太陽光発電用ポリシリコンウェハおよびインゴット製造大手、保利協キン能源(GCLポリーエナジー)が太陽光発電を手掛ける子会社株式51%を上海電気集団に売却するとのことです。売却価格はまだ未決定。売却後の資金の利用先も不明。

個人的見解:同社は借金が多いですから、売れるものを売って財務を改善しようとしているのかもしれません。

 

Global foreign direct investment flows fell sharply in 2017

国連貿易開発会議UNCTADによると、2017年の世界の海外直接投資FDIが23%減の1兆4300万ドルだったそうです。貿易紛争や債務バランスの悪化により、先行きの見通しも暗いとのこと。

個人的見解:FDI流入額のトップである米国への資金流入が細っていることが原因でしょう。米国は中国からの買収などに障壁を作っています。また、そもそも米国資産の価格が上昇しすぎていることもFDI総額減少につながっていると思います。


22時36分

 

環状2号全面開通は平成34年度めど 暫定道は豊洲移転後1カ月以内開通
環状2号線、22年度開通へ 当初予定より2年遅れ

環状二号線がようやく開通するそうです。これにより、臨海部で進むマンション開発がより一層促進されることが期待されます。

 

欧州委、グーグル巨額制裁へ 独禁法違反で

スマホ用OS「android」がEU競争法に違反しているとの理由から、欧州委員会はGoogleに巨額制裁金を科す方向だそうです。また、アドセンスなどの独占的立場の乱用などについても調査が継続されるそうです。

 

総務省、携帯大手3社に2年縛りやMNPで行政指導 (1/2ページ)

携帯契約の更新をしてから二年間、他社にMNPで移動する際に違約金を支払わなければならない契約「二年縛り」ですが、以前から評判のわるいこの制度について、総務省が携帯各社に行政指導をしたそうです。

個人的見解:大手三社だけでなく、格安スマホやWimaxなどの契約についても行政指導してほしいところです。

米求人件数:4月は予想外に増加、過去最高記録を更新

雇用動態調査JOLTSによると、非農業部門の求人数が前月改定値から6万5千件増の669万8000件になり、二カ月連続で過去最高を更新。

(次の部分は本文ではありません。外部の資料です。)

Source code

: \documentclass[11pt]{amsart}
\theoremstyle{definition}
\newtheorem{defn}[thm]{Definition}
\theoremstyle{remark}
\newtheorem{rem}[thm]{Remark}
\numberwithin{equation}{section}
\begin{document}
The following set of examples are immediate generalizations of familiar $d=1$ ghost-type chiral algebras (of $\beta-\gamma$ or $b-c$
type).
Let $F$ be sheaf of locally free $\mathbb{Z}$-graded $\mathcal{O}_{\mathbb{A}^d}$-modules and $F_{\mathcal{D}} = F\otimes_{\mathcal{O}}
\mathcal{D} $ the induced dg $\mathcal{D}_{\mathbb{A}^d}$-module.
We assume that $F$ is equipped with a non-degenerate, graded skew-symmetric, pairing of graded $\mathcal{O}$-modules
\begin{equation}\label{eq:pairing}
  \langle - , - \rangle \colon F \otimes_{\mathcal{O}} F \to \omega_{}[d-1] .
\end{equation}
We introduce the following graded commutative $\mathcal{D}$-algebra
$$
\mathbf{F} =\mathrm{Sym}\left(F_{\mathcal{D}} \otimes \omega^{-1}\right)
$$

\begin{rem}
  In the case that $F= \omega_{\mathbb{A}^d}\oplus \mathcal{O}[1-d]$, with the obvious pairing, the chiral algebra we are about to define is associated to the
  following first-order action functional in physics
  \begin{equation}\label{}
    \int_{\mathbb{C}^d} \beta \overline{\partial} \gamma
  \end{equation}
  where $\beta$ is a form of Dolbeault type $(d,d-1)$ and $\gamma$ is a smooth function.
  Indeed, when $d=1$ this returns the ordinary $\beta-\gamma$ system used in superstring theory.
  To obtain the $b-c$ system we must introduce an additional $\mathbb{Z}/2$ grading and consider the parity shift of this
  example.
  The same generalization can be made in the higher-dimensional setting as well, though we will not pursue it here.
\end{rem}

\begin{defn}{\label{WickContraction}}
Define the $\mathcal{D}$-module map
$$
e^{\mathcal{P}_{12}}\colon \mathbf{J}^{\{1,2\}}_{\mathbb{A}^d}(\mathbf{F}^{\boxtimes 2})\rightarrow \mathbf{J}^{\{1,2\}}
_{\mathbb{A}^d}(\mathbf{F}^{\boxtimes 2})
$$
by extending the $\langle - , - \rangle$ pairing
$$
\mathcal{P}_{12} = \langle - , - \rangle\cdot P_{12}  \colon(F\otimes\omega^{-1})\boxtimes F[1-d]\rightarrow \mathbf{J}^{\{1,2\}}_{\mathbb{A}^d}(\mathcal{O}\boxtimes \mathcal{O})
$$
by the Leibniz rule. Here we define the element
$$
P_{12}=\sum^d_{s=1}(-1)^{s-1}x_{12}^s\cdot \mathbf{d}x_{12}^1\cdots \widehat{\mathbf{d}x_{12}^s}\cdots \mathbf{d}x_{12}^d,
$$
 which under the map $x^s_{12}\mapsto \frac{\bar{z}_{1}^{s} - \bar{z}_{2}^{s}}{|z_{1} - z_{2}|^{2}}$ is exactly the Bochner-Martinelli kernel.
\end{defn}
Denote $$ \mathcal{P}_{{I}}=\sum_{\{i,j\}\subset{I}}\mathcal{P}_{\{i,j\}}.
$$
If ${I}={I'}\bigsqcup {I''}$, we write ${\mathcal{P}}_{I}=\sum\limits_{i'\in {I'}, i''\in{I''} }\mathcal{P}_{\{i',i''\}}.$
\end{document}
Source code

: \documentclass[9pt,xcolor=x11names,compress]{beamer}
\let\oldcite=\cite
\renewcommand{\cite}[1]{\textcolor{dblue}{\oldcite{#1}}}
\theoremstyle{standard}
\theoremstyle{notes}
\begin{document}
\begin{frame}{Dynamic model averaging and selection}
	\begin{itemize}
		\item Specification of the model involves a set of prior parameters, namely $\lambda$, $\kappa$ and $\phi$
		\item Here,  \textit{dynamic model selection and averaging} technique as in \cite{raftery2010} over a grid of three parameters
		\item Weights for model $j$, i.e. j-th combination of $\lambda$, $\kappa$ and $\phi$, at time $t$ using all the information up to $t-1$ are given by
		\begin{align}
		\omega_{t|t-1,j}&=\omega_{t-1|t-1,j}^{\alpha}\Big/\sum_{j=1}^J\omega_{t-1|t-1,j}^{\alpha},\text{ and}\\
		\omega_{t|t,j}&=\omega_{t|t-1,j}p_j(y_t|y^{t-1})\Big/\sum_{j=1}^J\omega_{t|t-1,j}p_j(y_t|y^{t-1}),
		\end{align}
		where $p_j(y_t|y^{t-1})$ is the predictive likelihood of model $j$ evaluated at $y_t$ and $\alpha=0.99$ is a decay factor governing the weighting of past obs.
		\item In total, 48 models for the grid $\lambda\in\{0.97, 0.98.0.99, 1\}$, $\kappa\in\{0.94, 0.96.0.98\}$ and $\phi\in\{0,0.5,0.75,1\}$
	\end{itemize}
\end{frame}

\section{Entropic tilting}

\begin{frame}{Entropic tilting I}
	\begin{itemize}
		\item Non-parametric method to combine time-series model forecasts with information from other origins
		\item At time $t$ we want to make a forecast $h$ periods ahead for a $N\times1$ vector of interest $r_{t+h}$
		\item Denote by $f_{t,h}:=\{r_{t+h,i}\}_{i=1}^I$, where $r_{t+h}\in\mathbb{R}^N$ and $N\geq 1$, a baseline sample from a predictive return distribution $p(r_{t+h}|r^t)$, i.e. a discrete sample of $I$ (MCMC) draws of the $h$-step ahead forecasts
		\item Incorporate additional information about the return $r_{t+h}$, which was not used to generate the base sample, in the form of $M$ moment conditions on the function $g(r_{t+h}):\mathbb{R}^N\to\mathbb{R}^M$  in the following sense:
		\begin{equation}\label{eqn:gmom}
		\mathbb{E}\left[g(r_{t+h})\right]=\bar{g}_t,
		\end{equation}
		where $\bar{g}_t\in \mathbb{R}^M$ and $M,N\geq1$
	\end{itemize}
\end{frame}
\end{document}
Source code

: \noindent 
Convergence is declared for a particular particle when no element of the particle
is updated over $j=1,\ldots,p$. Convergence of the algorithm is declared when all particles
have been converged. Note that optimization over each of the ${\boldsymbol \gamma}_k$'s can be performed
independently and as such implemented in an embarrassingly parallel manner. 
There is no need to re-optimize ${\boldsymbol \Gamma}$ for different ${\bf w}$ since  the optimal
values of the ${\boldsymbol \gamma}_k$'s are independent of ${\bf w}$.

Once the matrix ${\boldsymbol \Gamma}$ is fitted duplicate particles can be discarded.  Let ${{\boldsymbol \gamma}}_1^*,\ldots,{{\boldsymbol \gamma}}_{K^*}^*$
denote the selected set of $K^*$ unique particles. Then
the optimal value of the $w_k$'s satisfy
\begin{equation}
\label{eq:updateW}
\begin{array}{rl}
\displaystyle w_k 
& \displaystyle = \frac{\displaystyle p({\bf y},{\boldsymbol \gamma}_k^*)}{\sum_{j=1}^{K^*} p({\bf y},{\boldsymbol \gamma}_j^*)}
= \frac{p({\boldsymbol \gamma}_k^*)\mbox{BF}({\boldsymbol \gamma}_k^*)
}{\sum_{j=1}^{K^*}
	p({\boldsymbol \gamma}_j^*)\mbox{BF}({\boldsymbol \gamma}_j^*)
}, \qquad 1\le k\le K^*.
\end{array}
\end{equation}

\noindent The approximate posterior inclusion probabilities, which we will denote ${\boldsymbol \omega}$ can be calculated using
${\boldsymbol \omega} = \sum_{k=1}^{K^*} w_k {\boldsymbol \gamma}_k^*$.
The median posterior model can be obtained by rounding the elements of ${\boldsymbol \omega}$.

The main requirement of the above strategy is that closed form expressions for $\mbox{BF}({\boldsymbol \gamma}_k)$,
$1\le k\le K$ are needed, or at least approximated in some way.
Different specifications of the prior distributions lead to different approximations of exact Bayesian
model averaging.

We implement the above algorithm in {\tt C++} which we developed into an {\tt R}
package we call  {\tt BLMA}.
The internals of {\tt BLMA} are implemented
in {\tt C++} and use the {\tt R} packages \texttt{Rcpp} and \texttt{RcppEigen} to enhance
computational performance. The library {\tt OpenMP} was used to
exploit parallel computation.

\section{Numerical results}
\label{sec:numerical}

個人的見解:さすがにピーク感が漂っていると思います。

4月の名目賃金、前年比0.8%増 増加は9カ月連続 毎月勤労統計

昨日の統計で申し訳ありません。毎月勤労統計です。名目増加よりも実質をみるべきと思います。名目は横ばい。ここもと出てきた統計は個人消費の不振を示すものが多いのですが、実質賃金の伸び率がなかなか上向かないことも理由のひとつだと思います。(高齢化の問題が一番大きいとは思いますが。)


23時22分

トルコ中銀、1.25%利上げ 大統領が引き締め容認か

個人的見解:ついこのあいだ利上げしたばかりなのに、また利上げ。意表を突かれた形でトルコリラ急進です。

 

鉱工業受注、4月は前月比-2.5% 4カ月連続のマイナス

個人的見解:ものすごく弱い数字です。若干弱そうだとは思っていましたが、ここまで弱い数字は予想していませんでした。アメリカを起点にした通商問題の拡大、特に対ロシア制裁によるアルミ問題、RUSAL問題が影響している可能性があります。

 

Remy Cointreau’s profits boosted by China’s thirst for cognac

フランスの酒類大手レミー・コアントローの決算、為替などの影響を含めないオーガニックベースで、売上が前年比7.2%増、営業利益が14.1%増加

中国での高級コニャックの販売が好調(レミーマルタン)。通期利益率は前年度に比べて1.3ポイント上昇の22%。今期も増益を予想。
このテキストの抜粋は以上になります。